City of Grace purchased the historic building for $3.75 million, finalizing the sale on Sept. 28. The church’s new weekly service is expected to begin in January 2013. (Alexis Macklin/DD)

A multi-campus church recently purchased the Historic First Presbyterian Church building, expanding to three campuses and posing an uncertain future for the Historic First Presbyterian congregation, who have occupied the building since 1929.

City of Grace, an evangelical church, began in 2008 after the merging of Word of Grace church in Mesa and CitiChurch in Scottsdale. The two buildings are home to City of Grace’s two other campuses. The church spent two-and-a-half years searching for their third location in downtown Phoenix.

Terry Crist, senior pastor for City of Grace, said the church looked at several vacant churches and warehouses before the Historic First Presbyterian Church building, located on Fourth Avenue and Van Buren Street, went up for sale on Aug. 1.

“We looked at a combination of church buildings and industrial buildings,” Crist said, mentioning the closed Circles Records & Tapes building on Central Avenue and McKinley Street as one of the potential sites. City of Grace’s move to downtown was due to the rising number of young students and employees who live in the area.

“We feel like the real surge of growth will be in downtown,” Crist said. Currently, City of Grace has 250 members who live within five minutes of the downtown Phoenix area. City of Grace’s weekly service at the Historic First building will begin Jan. 20, 2013. The church hopes to start with 300 attendees and within two years expand to several thousand.

Two churches, City of Grace and Mars Hill Church, met the asking price of $3.72 million, with City of Grace ultimately purchasing it for $3.75 million. The sale was completed on Sept. 28.
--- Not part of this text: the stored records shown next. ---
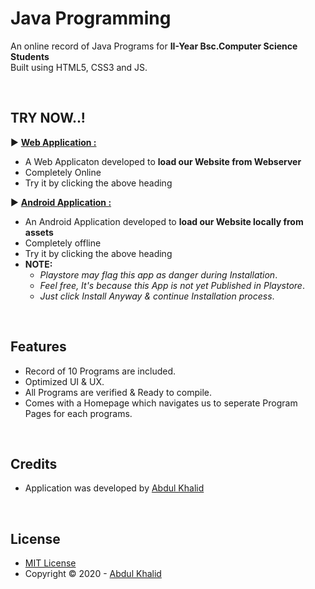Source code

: # **Java Programming**

An online record of Java Programs for **II-Year Bsc.Computer Science Students**<br>
Built using HTML5, CSS3 and JS.

<br>

## **TRY NOW..!** <br>
▶ **[Web Application :](https://easc-unofficial.github.io/Java-Programming/ "Website Demo Link")**
 - A Web Applicaton developed to **load our Website from Webserver**
 - Completely Online
 - Try it by clicking the above heading

▶ **[Android Application :](https://github.com/easc-unofficial/java/raw/main/assets/androidApplication/Java-Programming.apk "Applicaton Direct Dowload Link")**
 - An Android Application developed to **load our Website locally from assets**
 - Completely offline <br>
 - Try it by clicking the above heading
 - **NOTE:** <br>
     - *Playstore may flag this app as danger during Installation*. <br>
     - *Feel free, It's because this App is not yet Published in Playstore*. <br>
     - *Just click Install Anyway & continue Installation process*.
<br>

## Features

- Record of 10 Programs are included.
- Optimized UI & UX.
- All Programs are verified & Ready to compile.
- Comes with a Homepage which navigates us to seperate Program Pages for each programs.

<br>

## Credits

- Application was developed by [Abdul Khalid](https://github.com/0xAbdulKhalid/)

<br>

## License

- [MIT License](https://opensource.org/licenses/MIT)
- Copyright &copy; 2020 - [Abdul Khalid](https://github.com/0xAbdulKhalid/)
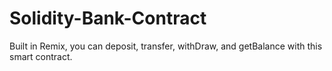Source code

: # Solidity-Bank-Contract
Built in Remix, you can deposit, transfer, withDraw, and getBalance with this smart contract. 
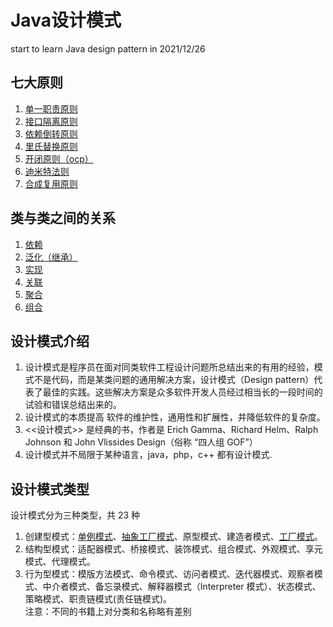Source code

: # Java设计模式
start to learn Java design pattern in 2021/12/26

## 七大原则
1. [单一职责原则](principle/src/main/java/singleresponsibility/单一职责原则.md)
2. [接口隔离原则](principle/src/main/java/interfacesegregation/接口隔离原则.md)
3. [依赖倒转原则](principle/src/main/java/dependenceinversion/依赖倒转原则.md)
4. [里氏替换原则](principle/src/main/java/liskovsubstitution/里氏替换原则.md)
5. [开闭原则（ocp）](principle/src/main/java/openclosed/开闭原则.md)
6. [迪米特法则](principle/src/main/java/demeter/迪米特法则.md)
7. [合成复用原则](principle/src/main/java/compositereuse/合成复用原则.md)

## 类与类之间的关系
1. [依赖](uml/src/main/java/dependency/类图—依赖关系.md)
2. [泛化（继承）](uml/src/main/java/generalization/类图—泛化关系.md)
3. [实现](uml/src/main/java/implementation/类图—实现关系.md)
4. [关联](uml/src/main/java/association/类图—关联关系.md)
5. [聚合](uml/src/main/java/aggregation/类图—聚合关系.md)
6. [组合](uml/src/main/java/composition/类图—组合关系.md)

## 设计模式介绍
1) 设计模式是程序员在面对同类软件工程设计问题所总结出来的有用的经验，模式不是代码，而是某类问题的通用解决方案，设计模式（Design pattern）代表了最佳的实践。这些解决方案是众多软件开发人员经过相当长的一段时间的试验和错误总结出来的。
2) 设计模式的本质提高 软件的维护性，通用性和扩展性，并降低软件的复杂度。
3) <<设计模式>> 是经典的书，作者是 Erich Gamma、Richard Helm、Ralph Johnson 和 John Vlissides Design（俗称 “四人组 GOF”）
4) 设计模式并不局限于某种语言，java，php，c++ 都有设计模式.

## 设计模式类型
设计模式分为三种类型，共 23 种
1) 创建型模式：[单例模式](designpattern/src/main/java/创建型模式/singleton/单例模式.md)、[抽象工厂模式](designpattern/src/main/java/创建型模式/factory/工厂模式.md)、原型模式、建造者模式、[工厂模式](designpattern/src/main/java/创建型模式/factory/工厂模式.md)。
2) 结构型模式：适配器模式、桥接模式、装饰模式、组合模式、外观模式、享元模式、代理模式。
3) 行为型模式：模版方法模式、命令模式、访问者模式、迭代器模式、观察者模式、中介者模式、备忘录模式、解释器模式（Interpreter 模式）、状态模式、策略模式、职责链模式(责任链模式)。\
   注意：不同的书籍上对分类和名称略有差别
City of Grace financed the purchase of the building through B.C. Ziegler Investment Bank, which specializes in acquisitions of large churches. A fall pledge drive is also going toward the purchase and restoration of the building. Currently, City of Grace has reached $1 million of its $1.25 million pledge goal. After gaining possession of the building, City of Grace began construction and renovation projects for the downtown location, including renovating the first floor.

In addition to bringing members to City of Grace’s downtown campus, Crist also hopes to start working with the surrounding community as quickly as possible. City of Grace hopes to use the most out of their new downtown facility, including the gym and kitchen. In a document sent to Historic First Presbyterian Church during the purchase discussions, City of Grace mentioned expanding departments at its other campuses to the downtown location. These sections include work such as homeless aid, tutoring and foster care.

This resonated with Historic First Presbyterian Church’s Interim Pastor John Poling, who already saw City of Grace’s influence here in downtown Phoenix.

“They’re very focused on having mission to people who simply need some help… they already have teams of people who bring food to people downtown. Now they’ll have a kitchen to do it out of here,” Poling said.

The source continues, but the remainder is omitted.